0

I am working on an MPI code in which I am trying to use one-sided communication (RMA). I am creating a window using MPI_Win_create. The code works correctly and gives correct results but still 1 processor exits with a segmentation fault and I am unable to figure out why.

This code I am working on is quite big, but I am able to reproduce the same error in the following code too.

#include <stdio.h>
#include <mpi.h>
#include <boost/mpi.hpp>
#include <boost/mpi/collectives.hpp>
#include <boost/serialization/serialization.hpp>
#include <boost/serialization/vector.hpp>


int main(int argc, char *argv[])
{
    boost::mpi::environment env(argc, argv);
    boost::mpi::communicator world;
    printf("init\n");
    int * arr = new int[100];
    for(int i=0;i<100 ; i++)
    {
        arr[i]=i+world.rank()*100;
    }
    MPI_Win win;
    printf("create window\n");
    MPI_Win_create(arr, MPI_Aint(100*sizeof(int)), sizeof(int),MPI_INFO_NULL, MPI_COMM_WORLD, &win);
    MPI_Win_free(&win);
    printf("done\n");
    delete [] arr;

    return 0;

}

All the print statements are printed correctly by each of the processor.

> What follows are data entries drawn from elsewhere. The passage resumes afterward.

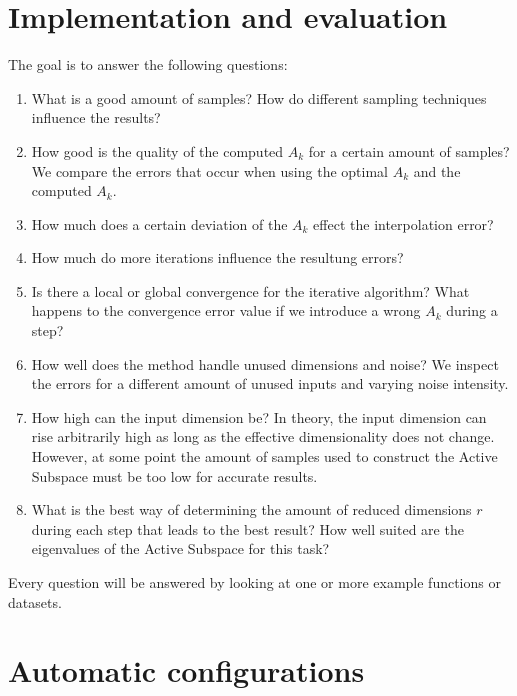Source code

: \documentclass[
  a4paper,  %
  twoside,  %
  bibliography=totoc,
  headsepline,
  cleardoublepage=empty,
  parskip=half,
  draft=false
]{scrbook}
\begin{document}
\chapter{Implementation and evaluation}

The goal is to answer the following questions:

\begin{enumerate}
\item What is a good amount of samples? How do different sampling techniques influence the results?

\item How good is the quality of the computed $A_k$ for a certain amount of samples? We compare the errors that occur when using the optimal $A_k$ and the computed $A_k$.

\item How much does a certain deviation of the $A_k$ effect the interpolation error?

\item How much do more iterations influence the resultung errors?

\item Is there a local or global convergence for the iterative algorithm? What happens to the convergence error value if we introduce a wrong $A_k$ during a step?

\item How well does the method handle unused dimensions and noise? We inspect the errors for a different amount of unused inputs and varying noise intensity.

\item How high can the input dimension be? In theory, the input dimension can rise arbitrarily high as long as the effective dimensionality does not change. However, at some point the amount of samples used to construct the Active Subspace must be too low for accurate results.

\item What is the best way of determining the amount of reduced dimensions $r$ during each step that leads to the best result? How well suited are the eigenvalues of the Active Subspace for this task?
\end{enumerate}

Every question will be answered by looking at one or more example functions or datasets.

\chapter{Automatic configurations}
\end{document}
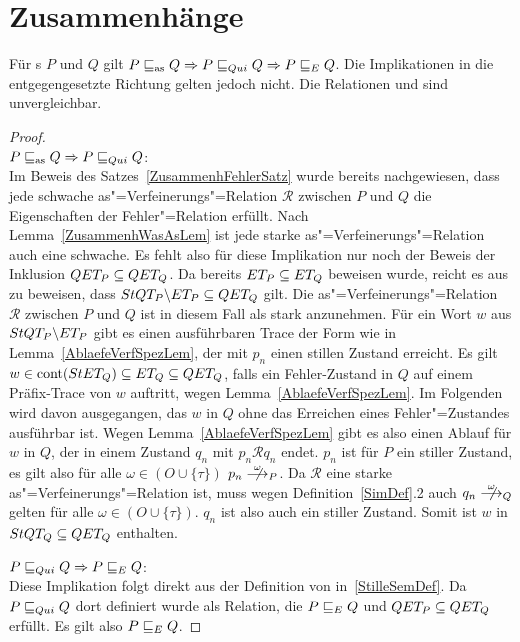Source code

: \section{Zusammenhänge}

\begin{Satz}
  \label{ZusammenhStilleSatz}
  Für \MEIO{}s $P$ und $Q$ gilt $P \sqsubseteq _{\mathrm{as}} Q \Rightarrow P  \sqsubseteq  _{Qui} Q \Rightarrow
  P  \sqsubseteq  _E Q$. Die Implikationen in die entgegengesetzte Richtung gelten jedoch
  nicht. Die Relationen \wasRel{} und \QRel{} sind unvergleichbar.
\end{Satz}
\begin{proof}\mbox{}\\
  $P \sqsubseteq _{\mathrm{as}} Q \Rightarrow P  \sqsubseteq  _{Qui} Q$:\\
  Im Beweis des Satzes~\ref{ZusammenhFehlerSatz} wurde bereits nachgewiesen,
  dass jede schwache as"=Verfeinerungs"=Relation $\mathcal{R}$ zwischen $P$ und
  $Q$ die Eigenschaften der Fehler"=Relation \ERel{} erfüllt. Nach
  Lemma~\ref{ZusammenhWasAsLem} ist jede starke as"=Verfeinerungs"=Relation
  auch eine schwache. Es fehlt also für diese Implikation nur noch der Beweis
  der Inklusion $QET _P \subseteq QET _Q$. Da bereits $ET _P\subseteq ET
  _Q$ beweisen wurde, reicht es aus zu beweisen, dass $StQT _P \backslash ET
  _P\subseteq QET _Q$ gilt. Die as"=Verfeinerungs"=Relation $\mathcal{R}$
  zwischen $P$ und $Q$ ist in diesem Fall als stark anzunehmen. Für ein Wort
  $w$ aus $StQT _P \backslash ET _P$ gibt es einen ausführbaren Trace der
  Form wie in Lemma~\ref{AblaefeVerfSpezLem}, der mit $p_n$ einen stillen
  Zustand erreicht. Es gilt $w\in\mathrm{cont} (StET _Q) \subseteq ET _Q\subseteq QET
  _Q$, falls ein Fehler-Zustand in $Q$ auf einem Präfix-Trace von $w$ auftritt,
  wegen Lemma~\ref{AblaefeVerfSpezLem}. Im Folgenden wird davon ausgegangen,
  das $w$ in $Q$ ohne das Erreichen eines Fehler"=Zustandes ausführbar ist.
  Wegen Lemma~\ref{AblaefeVerfSpezLem} gibt es also einen Ablauf für $w$ in
  $Q$, der in einem Zustand $q_n$ mit $p_n \mathcal{R} q_n$ endet. $p_n$ ist
  für $P$ ein stiller Zustand, es gilt also für alle $\omega \in (O\cup
  \{\tau\})$ $p_n \nmust[\omega]_P$. Da $\mathcal{R}$ eine starke
  as"=Verfeinerungs"=Relation ist, muss wegen Definition~\ref{SimDef}.2 auch
  $q_n \nmust[\omega]_Q$ gelten für alle $\omega \in (O\cup \{\tau\})$. $q_n$
  ist also auch ein stiller Zustand. Somit ist $w$ in $StQT _Q\subseteq QET
  _Q$ enthalten.

  $P  \sqsubseteq  _{Qui} Q \Rightarrow P  \sqsubseteq  _E Q$:\\
  Diese Implikation folgt direkt aus der Definition von \QRel{}
  in~\ref{StilleSemDef}. Da $P  \sqsubseteq  _{Qui} Q$ dort definiert wurde als Relation, die
  $P  \sqsubseteq  _E Q$ und $QET _P \subseteq QET _Q$ erfüllt. Es gilt also $P  \sqsubseteq  _E Q$.


\end{proof}
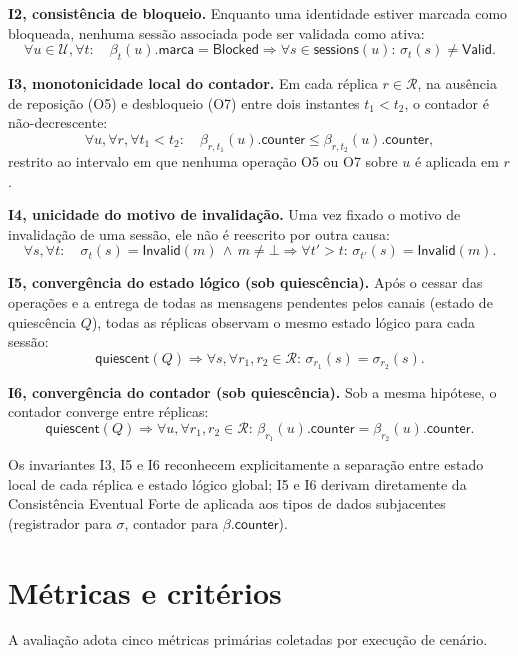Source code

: \textbf{I2, consistência de bloqueio.} Enquanto uma identidade estiver marcada como bloqueada, nenhuma sessão associada pode ser validada como ativa:
\[
\forall u \in \mathcal{U}, \forall t: \quad \beta_t(u).\textsf{marca} = \textsf{Blocked} \Rightarrow \forall s \in \textsf{sessions}(u): \, \sigma_t(s) \ne \textsf{Valid}.
\]


\textbf{I3, monotonicidade local do contador.} Em cada réplica $r \in \mathcal{R}$, na ausência de reposição (O5) e desbloqueio (O7) entre dois instantes $t_1 < t_2$, o contador é não-decrescente:
\[
\forall u, \forall r, \forall t_1 < t_2: \quad \beta_{r, t_1}(u).\textsf{counter} \le \beta_{r, t_2}(u).\textsf{counter},
\]
restrito ao intervalo em que nenhuma operação O5 ou O7 sobre $u$ é aplicada em $r$.

\textbf{I4, unicidade do motivo de invalidação.} Uma vez fixado o motivo de invalidação de uma sessão, ele não é reescrito por outra causa:
\[
\forall s, \forall t: \quad \sigma_t(s) = \textsf{Invalid}(m) \, \land \, m \ne \bot \Rightarrow \forall t' > t: \, \sigma_{t'}(s) = \textsf{Invalid}(m).
\]

\textbf{I5, convergência do estado lógico (sob quiescência).} Após o cessar das operações e a entrega de todas as mensagens pendentes pelos canais (estado de quiescência $Q$), todas as réplicas observam o mesmo estado lógico para cada sessão:
\[
\textsf{quiescent}(Q) \Rightarrow \forall s, \forall r_1, r_2 \in \mathcal{R}: \, \sigma_{r_1}(s) = \sigma_{r_2}(s).
\]


\textbf{I6, convergência do contador (sob quiescência).} Sob a mesma hipótese, o contador converge entre réplicas:
\[
\textsf{quiescent}(Q) \Rightarrow \forall u, \forall r_1, r_2 \in \mathcal{R}: \, \beta_{r_1}(u).\textsf{counter} = \beta_{r_2}(u).\textsf{counter}.
\]


Os invariantes I3, I5 e I6 reconhecem explicitamente a separação entre estado local de cada réplica e estado lógico global; I5 e I6 derivam diretamente da Consistência Eventual Forte de \citet{shapiro_crdt_2011} aplicada aos tipos de dados subjacentes (registrador para $\sigma$, contador para $\beta.\textsf{counter}$). 

\section*{Métricas e critérios}
\label{sec-metricas}

A avaliação adota cinco métricas primárias coletadas por execução de cenário.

But still one process exits with a segfault. This is error output that I got,

[gpu023:32302:0:32318] Caught signal 11 (Segmentation fault: address not mapped to object at address 0x2b194396e760)
--------------------------------------------------------------------------
Primary job  terminated normally, but 1 process returned
a non-zero exit code. Per user-direction, the job has been aborted.
--------------------------------------------------------------------------
--------------------------------------------------------------------------
mpirun noticed that process rank 0 with PID 0 on node gpu023 exited on signal 11 (Segmentation fault).
--------------------------------------------------------------------------

Can anyone please help me out with this? I have been struggling to find what is the cause behind this. I am running this code with 64 processors on 2 nodes. The code runs correctly without any errors if I remove the 3 MPI_Win , MPI_Win_create and MPI_Win_free statements.

Yash
  • 21
  • 2
  • What if you add `MPI_Win_fence(0, window);` inbetween the creation and freeing of window? I personally cannot reproduce your segfault but it seems to be a sychronisation bug – Post Self Feb 02 '23 at 12:10
  • 1
    which Open MPI version are you running and how many nodes are you using? if more than one node, what is your interconnect? if Infiniband, are you using UCX and if yes, which version? – Gilles Gouaillardet Feb 02 '23 at 12:32
  • @PostSelf I still get the same segfault if i `add MPI_WIN_FENCE(0,win)` – Yash Feb 02 '23 at 17:47
  • @GillesGouaillardet Open MPI version is 3.1.6, I am running it on 2 nodes. UCX version is 1.8.0 – Yash Feb 02 '23 at 17:53
  • 1
    Open MPI 3.1.6 is officially retired, so I suggest you try a supported version such as `4.1.4` or `4.0.7` – Gilles Gouaillardet Feb 03 '23 at 05:28
  • Thanks @GillesGouaillardet, upgrading to 4.1.1 solved the problem – Yash Feb 14 '23 at 18:25

0 Answers0